Veterans at Home

4 minute read

Every soldier has a story, though that doesn’t mean it always gets told. Some can’t stand to talk about what they did or saw or suffered; others are like former Marine captain Seth Moulton, just elected to Congress from Massachusetts, who never even told his parents how he won two medals for courage under fire. “There is a healthy disrespect among veterans who served on the front lines for people who walk around telling war stories,” he told the Boston Globe.

But what about the stories that follow? The ones after the fighting is over, about what helps, what heals, what happens next? In anticipation of Veterans Day, a TIME team led by editor Dan Macsai has worked with Facebook, Instagram, photo collective everydayusa and veterans’ groups like Iraq & Afghanistan Veterans of America to capture a wide range of stories and images of the country’s vets. In recent weeks, photo editor Phil Bicker has curated galleries by photographers including Nina Berman and Peter van Agtmael, and reporter Olivia B. Waxman has posted “as told to” stories like “Yes, I Really Catch Pythons to Treat My PTSD,” by former Marine corporal Jorge Martinez. “Out in the Everglades, it’s almost impossible to hear loud noises,” he says. “It’s very peaceful, almost like meditation. I have a mission to accomplish, and that mission is to catch a python. I stay alert, always vigilant, something that comes natural now after being trained in the military.”

We hear from Angela Madsen, a 54-year-old former Marine and grandmother of five, who is the first paraplegic woman to row across the Atlantic and Indian oceans. “I like rowing because I don’t do it in a wheelchair,” she says. “Nobody even knows I’m different when they see me in a boat on the water.” Her longest trip took 67 days. “Those rows are a lot like deployment,” she says. “I’m away from my family for a long period of time, doing something that’s risky and dangerous and physically uncomfortable … It’s like living in the inside of a washing machine.

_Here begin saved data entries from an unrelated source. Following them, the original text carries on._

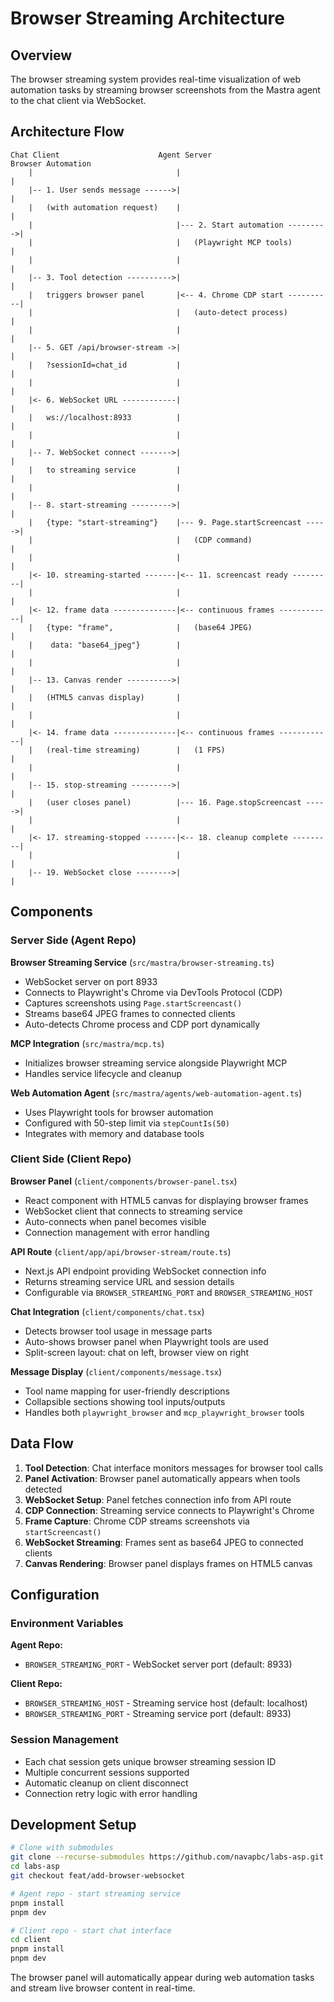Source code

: # Browser Streaming Architecture

## Overview

The browser streaming system provides real-time visualization of web automation tasks by streaming browser screenshots from the Mastra agent to the chat client via WebSocket.

## Architecture Flow

```
Chat Client                      Agent Server                     Browser Automation
    |                                |                                  |
    |-- 1. User sends message ------>|                                  |
    |   (with automation request)    |                                  |
    |                                |--- 2. Start automation --------->|
    |                                |   (Playwright MCP tools)         |
    |                                |                                  |
    |-- 3. Tool detection ---------->|                                  |
    |   triggers browser panel       |<-- 4. Chrome CDP start ----------|
    |                                |   (auto-detect process)          |
    |                                |                                  |
    |-- 5. GET /api/browser-stream ->|                                  |
    |   ?sessionId=chat_id           |                                  |
    |                                |                                  |
    |<- 6. WebSocket URL ------------|                                  |
    |   ws://localhost:8933          |                                  |
    |                                |                                  |
    |-- 7. WebSocket connect ------->|                                  |
    |   to streaming service         |                                  |
    |                                |                                  |
    |-- 8. start-streaming --------->|                                  |
    |   {type: "start-streaming"}    |--- 9. Page.startScreencast ----->|
    |                                |   (CDP command)                  |
    |                                |                                  |
    |<- 10. streaming-started -------|<-- 11. screencast ready ---------|
    |                                |                                  |
    |<- 12. frame data --------------|<-- continuous frames ------------|
    |   {type: "frame",              |   (base64 JPEG)                  |
    |    data: "base64_jpeg"}        |                                  |
    |                                |                                  |
    |-- 13. Canvas render ---------->|                                  |
    |   (HTML5 canvas display)       |                                  |
    |                                |                                  |
    |<- 14. frame data --------------|<-- continuous frames ------------|
    |   (real-time streaming)        |   (1 FPS)                        |
    |                                |                                  |
    |-- 15. stop-streaming --------->|                                  |
    |   (user closes panel)          |--- 16. Page.stopScreencast ----->|
    |                                |                                  |
    |<- 17. streaming-stopped -------|<-- 18. cleanup complete ---------|
    |                                |                                  |
    |-- 19. WebSocket close -------->|                                  |
```

## Components

### Server Side (Agent Repo)

**Browser Streaming Service** (`src/mastra/browser-streaming.ts`)
- WebSocket server on port 8933
- Connects to Playwright's Chrome via DevTools Protocol (CDP)
- Captures screenshots using `Page.startScreencast()`
- Streams base64 JPEG frames to connected clients
- Auto-detects Chrome process and CDP port dynamically

**MCP Integration** (`src/mastra/mcp.ts`)
- Initializes browser streaming service alongside Playwright MCP
- Handles service lifecycle and cleanup

**Web Automation Agent** (`src/mastra/agents/web-automation-agent.ts`)
- Uses Playwright tools for browser automation
- Configured with 50-step limit via `stepCountIs(50)`
- Integrates with memory and database tools

### Client Side (Client Repo)

**Browser Panel** (`client/components/browser-panel.tsx`)
- React component with HTML5 canvas for displaying browser frames
- WebSocket client that connects to streaming service
- Auto-connects when panel becomes visible
- Connection management with error handling

**API Route** (`client/app/api/browser-stream/route.ts`)
- Next.js API endpoint providing WebSocket connection info
- Returns streaming service URL and session details
- Configurable via `BROWSER_STREAMING_PORT` and `BROWSER_STREAMING_HOST`

**Chat Integration** (`client/components/chat.tsx`)
- Detects browser tool usage in message parts
- Auto-shows browser panel when Playwright tools are used
- Split-screen layout: chat on left, browser view on right

**Message Display** (`client/components/message.tsx`)
- Tool name mapping for user-friendly descriptions
- Collapsible sections showing tool inputs/outputs
- Handles both `playwright_browser` and `mcp_playwright_browser` tools

## Data Flow

1. **Tool Detection**: Chat interface monitors messages for browser tool calls
2. **Panel Activation**: Browser panel automatically appears when tools detected
3. **WebSocket Setup**: Panel fetches connection info from API route
4. **CDP Connection**: Streaming service connects to Playwright's Chrome
5. **Frame Capture**: Chrome CDP streams screenshots via `startScreencast()`
6. **WebSocket Streaming**: Frames sent as base64 JPEG to connected clients
7. **Canvas Rendering**: Browser panel displays frames on HTML5 canvas

## Configuration

### Environment Variables

**Agent Repo:**
- `BROWSER_STREAMING_PORT` - WebSocket server port (default: 8933)

**Client Repo:**
- `BROWSER_STREAMING_HOST` - Streaming service host (default: localhost)
- `BROWSER_STREAMING_PORT` - Streaming service port (default: 8933)

### Session Management

- Each chat session gets unique browser streaming session ID
- Multiple concurrent sessions supported
- Automatic cleanup on client disconnect
- Connection retry logic with error handling

## Development Setup

```bash
# Clone with submodules
git clone --recurse-submodules https://github.com/navapbc/labs-asp.git
cd labs-asp
git checkout feat/add-browser-websocket

# Agent repo - start streaming service
pnpm install
pnpm dev

# Client repo - start chat interface  
cd client
pnpm install
pnpm dev
```

The browser panel will automatically appear during web automation tasks and stream live browser content in real-time.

At the end of the day, I’m living out the Marine Corps Core Values: honor, courage and commitment.”

Sometimes adjustment and recovery take the form of service, especially to other veterans; sometimes they take the form of art. Former Marine Roman Baca served in Fallujah from 2005 to 2006; he’s now the artistic director of Exit12 Dance Company in New York City, which performs ballets inspired by the military experience. “Even in a war zone, a soldier can forget about the constant threat of danger while watching a sunset over the desert or seeing children play like all children do on the streets we patrolled,” he says. Performing a ballet based on those scenes “opened my eyes to a new way that I could engage society after being separated by experiences of war. There has been some healing in creating these ballets.”

The hard work of healing, of course, starts at places like Walter Reed National Military Medical Center, where TIME contract photographer James Nachtwey shot this week’s photo essay. The accompanying text was written by Karl Vick, our former Jerusalem bureau chief, who covered the Iraq War for the Washington Post. “One gratifying thing was learning that the high-tech part that is working so well on physical wounds, especially in ‘adaptive sports,’ turns out to dovetail with the approaches that are bearing fruit in treating the psychological piece,” Vick observes, “by putting vets back with other vets, getting the endorphins flowing and in many cases giving them a sense of mission.”

Nancy Gibbs, EDITOR

BEHIND THE STORY

Cedric King, the Army master sergeant we profile on page 46, finished his first New York City Marathon on Nov. 2–despite breaking his prosthetic legs twice.